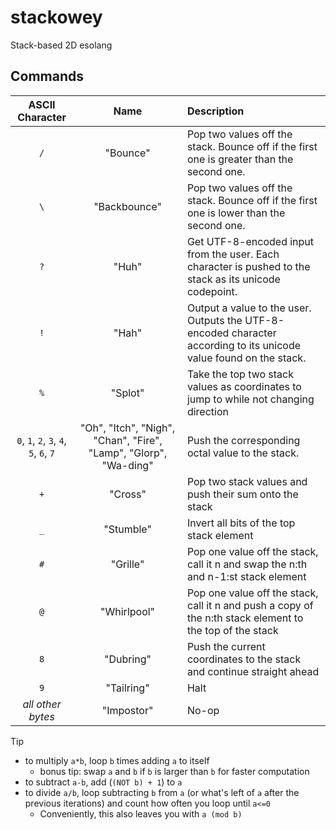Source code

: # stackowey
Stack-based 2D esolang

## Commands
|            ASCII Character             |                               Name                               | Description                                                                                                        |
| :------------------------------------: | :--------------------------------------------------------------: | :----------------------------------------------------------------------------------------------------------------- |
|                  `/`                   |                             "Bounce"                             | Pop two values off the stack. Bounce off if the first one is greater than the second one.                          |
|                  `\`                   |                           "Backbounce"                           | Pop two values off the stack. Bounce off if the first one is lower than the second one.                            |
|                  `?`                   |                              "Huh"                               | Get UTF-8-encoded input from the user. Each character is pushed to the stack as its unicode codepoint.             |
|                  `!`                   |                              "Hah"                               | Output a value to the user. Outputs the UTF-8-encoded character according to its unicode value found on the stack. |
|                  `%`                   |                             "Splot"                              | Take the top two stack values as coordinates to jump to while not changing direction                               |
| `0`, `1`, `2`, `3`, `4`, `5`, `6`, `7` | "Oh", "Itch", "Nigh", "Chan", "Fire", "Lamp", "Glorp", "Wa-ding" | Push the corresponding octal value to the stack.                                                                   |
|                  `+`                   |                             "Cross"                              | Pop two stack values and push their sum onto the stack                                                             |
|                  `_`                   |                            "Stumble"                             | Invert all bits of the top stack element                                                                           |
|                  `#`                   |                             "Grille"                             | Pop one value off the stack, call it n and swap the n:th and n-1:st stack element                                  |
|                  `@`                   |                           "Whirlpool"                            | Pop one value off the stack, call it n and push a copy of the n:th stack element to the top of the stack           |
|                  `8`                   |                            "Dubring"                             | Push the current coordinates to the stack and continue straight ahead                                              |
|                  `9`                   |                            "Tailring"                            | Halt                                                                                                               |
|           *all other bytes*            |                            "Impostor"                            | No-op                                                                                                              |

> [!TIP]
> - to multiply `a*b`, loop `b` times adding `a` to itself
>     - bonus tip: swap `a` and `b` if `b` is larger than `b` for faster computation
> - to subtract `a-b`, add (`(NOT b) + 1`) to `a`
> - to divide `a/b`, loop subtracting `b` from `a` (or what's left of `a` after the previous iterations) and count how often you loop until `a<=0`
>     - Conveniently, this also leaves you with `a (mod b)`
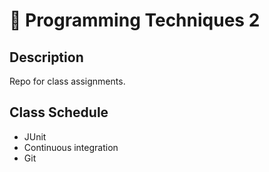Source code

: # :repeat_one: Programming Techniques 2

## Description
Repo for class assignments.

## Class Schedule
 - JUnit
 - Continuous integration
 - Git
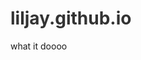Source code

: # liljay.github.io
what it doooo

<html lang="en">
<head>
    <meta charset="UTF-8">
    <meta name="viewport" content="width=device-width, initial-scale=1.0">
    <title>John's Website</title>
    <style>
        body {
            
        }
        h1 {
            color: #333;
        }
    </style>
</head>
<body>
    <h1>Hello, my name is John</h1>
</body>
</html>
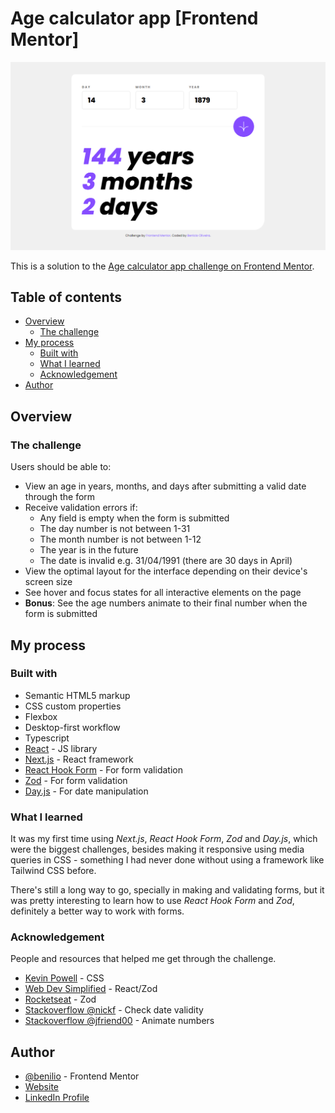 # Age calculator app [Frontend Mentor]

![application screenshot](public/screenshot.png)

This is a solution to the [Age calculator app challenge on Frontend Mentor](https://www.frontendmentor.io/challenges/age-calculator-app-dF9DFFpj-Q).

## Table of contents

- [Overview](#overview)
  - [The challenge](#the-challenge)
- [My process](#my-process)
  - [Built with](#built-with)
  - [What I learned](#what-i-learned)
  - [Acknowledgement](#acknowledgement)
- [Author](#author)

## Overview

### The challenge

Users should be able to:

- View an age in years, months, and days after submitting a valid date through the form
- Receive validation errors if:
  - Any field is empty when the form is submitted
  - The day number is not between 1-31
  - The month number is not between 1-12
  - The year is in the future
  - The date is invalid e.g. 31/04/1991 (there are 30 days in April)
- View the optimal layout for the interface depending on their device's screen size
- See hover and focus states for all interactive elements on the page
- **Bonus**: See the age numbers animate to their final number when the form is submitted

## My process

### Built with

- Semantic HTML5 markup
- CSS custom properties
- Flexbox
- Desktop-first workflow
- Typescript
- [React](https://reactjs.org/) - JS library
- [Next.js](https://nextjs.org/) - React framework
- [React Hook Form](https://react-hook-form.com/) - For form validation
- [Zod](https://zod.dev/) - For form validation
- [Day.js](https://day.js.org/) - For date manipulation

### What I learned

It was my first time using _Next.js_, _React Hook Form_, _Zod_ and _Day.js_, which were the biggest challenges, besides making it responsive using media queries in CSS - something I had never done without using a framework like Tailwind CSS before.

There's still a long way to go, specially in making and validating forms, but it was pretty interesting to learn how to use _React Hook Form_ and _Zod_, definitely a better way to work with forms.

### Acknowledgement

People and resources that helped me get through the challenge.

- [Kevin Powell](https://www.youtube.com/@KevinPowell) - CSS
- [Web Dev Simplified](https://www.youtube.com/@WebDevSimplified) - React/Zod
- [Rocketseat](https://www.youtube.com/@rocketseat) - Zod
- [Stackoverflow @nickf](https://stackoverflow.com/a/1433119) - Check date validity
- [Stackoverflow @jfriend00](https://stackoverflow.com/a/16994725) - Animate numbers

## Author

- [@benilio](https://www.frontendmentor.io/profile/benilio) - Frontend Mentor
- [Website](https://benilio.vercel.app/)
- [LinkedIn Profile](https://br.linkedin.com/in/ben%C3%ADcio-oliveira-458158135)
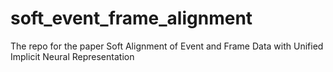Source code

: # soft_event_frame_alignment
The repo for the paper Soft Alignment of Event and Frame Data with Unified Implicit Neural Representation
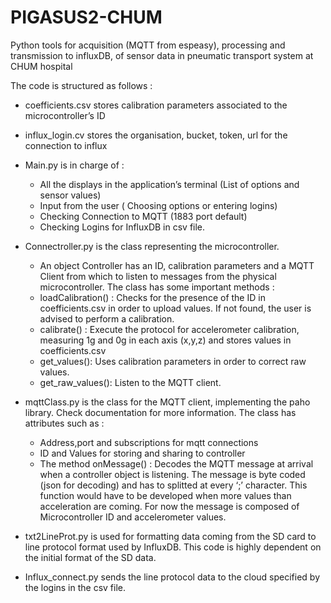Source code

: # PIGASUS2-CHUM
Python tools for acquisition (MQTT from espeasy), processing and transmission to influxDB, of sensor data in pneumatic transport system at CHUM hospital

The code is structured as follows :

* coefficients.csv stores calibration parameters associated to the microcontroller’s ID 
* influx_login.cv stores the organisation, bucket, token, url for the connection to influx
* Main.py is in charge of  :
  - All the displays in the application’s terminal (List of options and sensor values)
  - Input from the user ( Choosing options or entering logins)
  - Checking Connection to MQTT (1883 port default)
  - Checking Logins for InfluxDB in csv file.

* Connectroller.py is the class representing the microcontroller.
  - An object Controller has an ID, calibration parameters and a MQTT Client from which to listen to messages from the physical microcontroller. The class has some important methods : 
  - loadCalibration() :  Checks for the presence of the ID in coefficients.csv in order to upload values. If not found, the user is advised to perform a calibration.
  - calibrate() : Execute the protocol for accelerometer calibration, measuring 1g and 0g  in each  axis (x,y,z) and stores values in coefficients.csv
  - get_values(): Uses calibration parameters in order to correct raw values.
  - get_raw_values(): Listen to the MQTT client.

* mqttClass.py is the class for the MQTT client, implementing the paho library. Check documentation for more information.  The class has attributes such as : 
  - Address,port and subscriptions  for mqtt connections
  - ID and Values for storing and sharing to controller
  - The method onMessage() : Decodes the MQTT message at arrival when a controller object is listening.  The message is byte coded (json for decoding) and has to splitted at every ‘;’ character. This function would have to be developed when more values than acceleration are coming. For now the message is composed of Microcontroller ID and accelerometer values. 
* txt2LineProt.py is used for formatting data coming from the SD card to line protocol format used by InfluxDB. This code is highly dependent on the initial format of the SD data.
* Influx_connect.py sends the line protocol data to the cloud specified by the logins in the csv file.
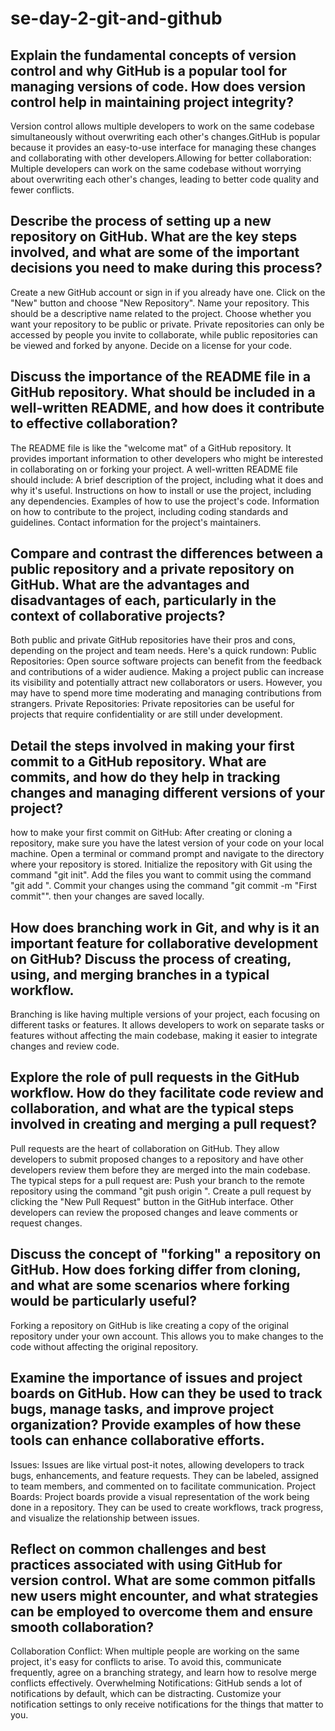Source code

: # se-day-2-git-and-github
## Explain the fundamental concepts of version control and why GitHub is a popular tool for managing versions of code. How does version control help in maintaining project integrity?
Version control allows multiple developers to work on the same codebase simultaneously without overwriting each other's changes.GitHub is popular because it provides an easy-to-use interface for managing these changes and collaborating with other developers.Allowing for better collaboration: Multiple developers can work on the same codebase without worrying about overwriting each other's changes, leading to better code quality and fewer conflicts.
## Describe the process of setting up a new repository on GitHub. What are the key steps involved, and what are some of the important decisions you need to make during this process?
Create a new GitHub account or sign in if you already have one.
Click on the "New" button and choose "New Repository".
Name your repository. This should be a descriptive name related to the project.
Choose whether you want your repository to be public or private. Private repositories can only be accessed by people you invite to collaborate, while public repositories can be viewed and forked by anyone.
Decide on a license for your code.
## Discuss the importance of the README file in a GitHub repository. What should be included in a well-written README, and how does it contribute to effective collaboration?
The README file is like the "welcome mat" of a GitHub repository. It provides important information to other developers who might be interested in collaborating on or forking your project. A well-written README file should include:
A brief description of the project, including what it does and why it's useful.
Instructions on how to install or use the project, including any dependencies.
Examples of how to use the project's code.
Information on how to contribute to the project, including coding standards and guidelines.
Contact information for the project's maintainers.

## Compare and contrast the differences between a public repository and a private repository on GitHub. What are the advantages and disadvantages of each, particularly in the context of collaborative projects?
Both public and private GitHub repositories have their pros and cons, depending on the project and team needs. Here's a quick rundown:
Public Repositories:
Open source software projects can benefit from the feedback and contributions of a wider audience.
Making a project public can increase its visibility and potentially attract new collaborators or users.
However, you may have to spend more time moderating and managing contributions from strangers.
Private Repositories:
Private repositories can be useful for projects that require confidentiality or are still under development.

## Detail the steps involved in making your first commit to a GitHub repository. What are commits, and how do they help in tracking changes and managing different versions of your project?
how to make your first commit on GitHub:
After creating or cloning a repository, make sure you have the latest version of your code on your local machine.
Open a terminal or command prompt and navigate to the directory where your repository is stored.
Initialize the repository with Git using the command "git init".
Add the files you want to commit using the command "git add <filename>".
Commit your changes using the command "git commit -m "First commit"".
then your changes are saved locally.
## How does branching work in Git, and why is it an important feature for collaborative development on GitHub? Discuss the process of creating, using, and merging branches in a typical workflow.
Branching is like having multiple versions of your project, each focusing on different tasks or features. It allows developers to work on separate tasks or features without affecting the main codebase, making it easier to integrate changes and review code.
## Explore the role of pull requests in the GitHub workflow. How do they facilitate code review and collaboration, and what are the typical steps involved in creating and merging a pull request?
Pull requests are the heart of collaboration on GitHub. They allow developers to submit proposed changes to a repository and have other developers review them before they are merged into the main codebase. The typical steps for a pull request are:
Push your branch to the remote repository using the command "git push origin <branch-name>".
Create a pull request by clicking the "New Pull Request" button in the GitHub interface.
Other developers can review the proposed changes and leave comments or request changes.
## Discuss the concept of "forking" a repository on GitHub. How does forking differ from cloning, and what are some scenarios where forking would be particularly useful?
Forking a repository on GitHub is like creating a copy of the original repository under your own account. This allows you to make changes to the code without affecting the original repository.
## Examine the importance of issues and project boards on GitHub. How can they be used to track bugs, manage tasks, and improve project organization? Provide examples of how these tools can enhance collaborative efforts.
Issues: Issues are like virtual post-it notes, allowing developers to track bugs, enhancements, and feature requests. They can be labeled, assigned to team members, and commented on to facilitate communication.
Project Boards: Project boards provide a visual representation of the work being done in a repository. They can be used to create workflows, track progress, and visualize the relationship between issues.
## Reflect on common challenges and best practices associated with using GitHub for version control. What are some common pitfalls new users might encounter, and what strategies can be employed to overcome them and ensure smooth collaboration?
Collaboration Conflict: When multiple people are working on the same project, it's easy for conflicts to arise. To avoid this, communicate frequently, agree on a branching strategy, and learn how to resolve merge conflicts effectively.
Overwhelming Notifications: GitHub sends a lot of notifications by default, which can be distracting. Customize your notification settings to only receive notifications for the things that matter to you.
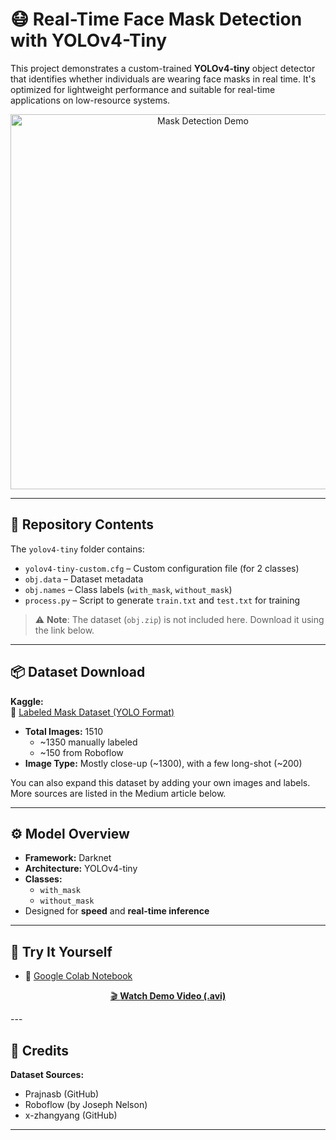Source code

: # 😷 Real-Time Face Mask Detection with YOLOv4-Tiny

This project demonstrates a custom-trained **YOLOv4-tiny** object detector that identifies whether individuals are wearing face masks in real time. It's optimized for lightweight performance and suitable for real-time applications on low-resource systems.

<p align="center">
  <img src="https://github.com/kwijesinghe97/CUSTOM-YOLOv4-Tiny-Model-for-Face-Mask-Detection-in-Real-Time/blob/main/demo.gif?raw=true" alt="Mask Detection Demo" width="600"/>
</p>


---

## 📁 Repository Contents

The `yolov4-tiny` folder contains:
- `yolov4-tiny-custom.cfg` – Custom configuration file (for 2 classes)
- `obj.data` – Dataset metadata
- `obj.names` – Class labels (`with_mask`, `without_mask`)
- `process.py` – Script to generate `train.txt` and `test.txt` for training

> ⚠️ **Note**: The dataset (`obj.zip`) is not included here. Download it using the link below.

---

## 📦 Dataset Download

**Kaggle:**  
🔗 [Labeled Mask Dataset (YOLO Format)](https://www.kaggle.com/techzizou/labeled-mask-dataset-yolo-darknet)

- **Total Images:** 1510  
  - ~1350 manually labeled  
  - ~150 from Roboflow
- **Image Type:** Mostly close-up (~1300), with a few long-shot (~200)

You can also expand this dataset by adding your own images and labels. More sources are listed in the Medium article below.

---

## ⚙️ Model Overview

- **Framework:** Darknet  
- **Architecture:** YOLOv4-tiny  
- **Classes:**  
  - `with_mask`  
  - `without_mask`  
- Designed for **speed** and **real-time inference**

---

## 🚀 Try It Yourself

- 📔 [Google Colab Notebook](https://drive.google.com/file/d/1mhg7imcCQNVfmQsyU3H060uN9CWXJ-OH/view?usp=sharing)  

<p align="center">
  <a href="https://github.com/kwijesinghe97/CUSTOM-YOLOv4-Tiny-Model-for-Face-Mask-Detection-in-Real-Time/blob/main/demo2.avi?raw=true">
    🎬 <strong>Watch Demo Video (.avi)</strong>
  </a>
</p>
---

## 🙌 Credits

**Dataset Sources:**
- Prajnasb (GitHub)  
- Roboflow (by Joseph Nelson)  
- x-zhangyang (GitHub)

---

----

§ **What the task requires**:
Looking at the data above, return every line from the one with "People and resources" down to the one with "- Frontend Mentor", exactly and inclusively.

§ **Exercise answer**:
People and resources that helped me get through the challenge.

- [Kevin Powell](https://www.youtube.com/@KevinPowell) - CSS
- [Web Dev Simplified](https://www.youtube.com/@WebDevSimplified) - React/Zod
- [Rocketseat](https://www.youtube.com/@rocketseat) - Zod
- [Stackoverflow @nickf](https://stackoverflow.com/a/1433119) - Check date validity
- [Stackoverflow @jfriend00](https://stackoverflow.com/a/16994725) - Animate numbers

## Author

- [@benilio](https://www.frontendmentor.io/profile/benilio) - Frontend Mentor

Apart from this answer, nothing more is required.